Multimedia Documentation Center of Julian Istrian Fiumana Dalmatian Culture
April 21st, 2026
+39 040 771569
info@arcipelagoadriatico.it

Archive: Posts

Rapallo Border 1920

The eastern border of Italy

The borders of a state can be drawn in their lines according to four different criteria: geography, ethnography, history and the needs of the defense of the state itself.

Already in Roman times the defence of the Eastern Border was a matter of essential importance, being the most threatened of the entire Alpine chain, and therefore already in 128 BC a first external wall was built from Longatico to the shores of the Quarnero and from Fiume the Roman wall moved in the direction of Plana until it touched the slopes of Monte Nevoso, where a military camp was located.
permanent and particularly strategic, the Castrum Catalanum, which the local mountaineers referred to as “the wall of the pagans”.

Nothing changed if Carlo Combi wrote in 1866 "If Italy does not want the most jealous keys of the Kingdom in the hands of Austria, if not
wants this to be established on our soil on the most exposed flank, […] Istria lends itself admirably to this defensive role […] it can realise the project of an Italian quadrilateral on our last eastern borders which includes everything that is ours, it is at a
time the only one to cover all of Italy from its eastern side”.

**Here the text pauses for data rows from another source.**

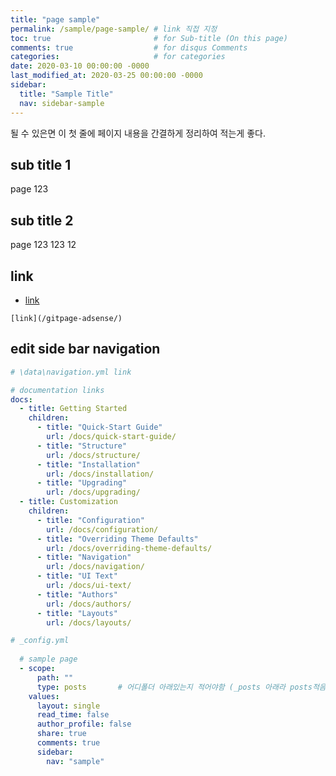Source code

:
 ```yaml
---
title: "page sample"
permalink: /sample/page-sample/ # link 직접 지정
toc: true                       # for Sub-title (On this page)
comments: true                  # for disqus Comments
categories:                     # for categories
date: 2020-03-10 00:00:00 -0000
last_modified_at: 2020-03-25 00:00:00 -0000
sidebar:
  title: "Sample Title"
  nav: sidebar-sample
---
```


될 수 있은면 이 첫 줄에 페이지 내용을 간결하게 정리하여 적는게 좋다.

## sub title 1

page 123

## sub title 2

page 123 123 12

## link 

* [link](/gitpage-adsense/)

```
[link](/gitpage-adsense/)
```

## edit side bar navigation

```yml
# \data\navigation.yml link

# documentation links
docs:
  - title: Getting Started
    children:
      - title: "Quick-Start Guide"
        url: /docs/quick-start-guide/
      - title: "Structure"
        url: /docs/structure/
      - title: "Installation"
        url: /docs/installation/
      - title: "Upgrading"
        url: /docs/upgrading/
  - title: Customization
    children:
      - title: "Configuration"
        url: /docs/configuration/
      - title: "Overriding Theme Defaults"
        url: /docs/overriding-theme-defaults/
      - title: "Navigation"
        url: /docs/navigation/
      - title: "UI Text"
        url: /docs/ui-text/
      - title: "Authors"
        url: /docs/authors/
      - title: "Layouts"
        url: /docs/layouts/
```

```yml
# _config.yml
    
  # sample page
  - scope:
      path: ""
      type: posts       # 어디폴더 아래있는지 적어야함 (_posts 아래라 posts적음)
    values:
      layout: single
      read_time: false
      author_profile: false
      share: true
      comments: true
      sidebar:
        nav: "sample"
```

But the bonds determined by history are also connected to economic interests with perpetual relations between peoples. Statesmen and economists believe that interest is the most tenacious bond between men, which can unite two or more peoples or separate a people from a State to unite it with another.

Eastern borders in constant movement, fluid until the dissolution of the former Yugoslavia. It is no coincidence that the writer and playwright
French Alphonse Daudet (1840-1897), in his famous novel The Kings in Exile, needed a State that was believable but not real, so as not to take away the novelist's freedom of action from his characters. Now what Kingdom could he find that was less true, less real in its borders, in its history and in its geography, if not the Kingdom of Illyria, placing there both Ljubljana, and Cattaro and some other real cities of Istria and Dalmatia? It is somewhat reminiscent of the Austro-Illyrian Littoral, an artificial name for the Austro-Hungarian bureaucracy.

Lands of Venezia Giulia as defined by Matteo Giulio Bartoli, a linguist and glottologist born in Albona, who graduated in Vienna and lived in Turin, who identifies it as “the coast that radiates clearly from Latin minds”.

Column “Piccolo Readers for 140 Years” edited by the Multimedia Documentation Centre of Julian, Istrian, Rijeka and Dalmatian Culture (CDM) and the Provincial Committee of Trieste of the National Association of Venezia Giulia and Dalmatia.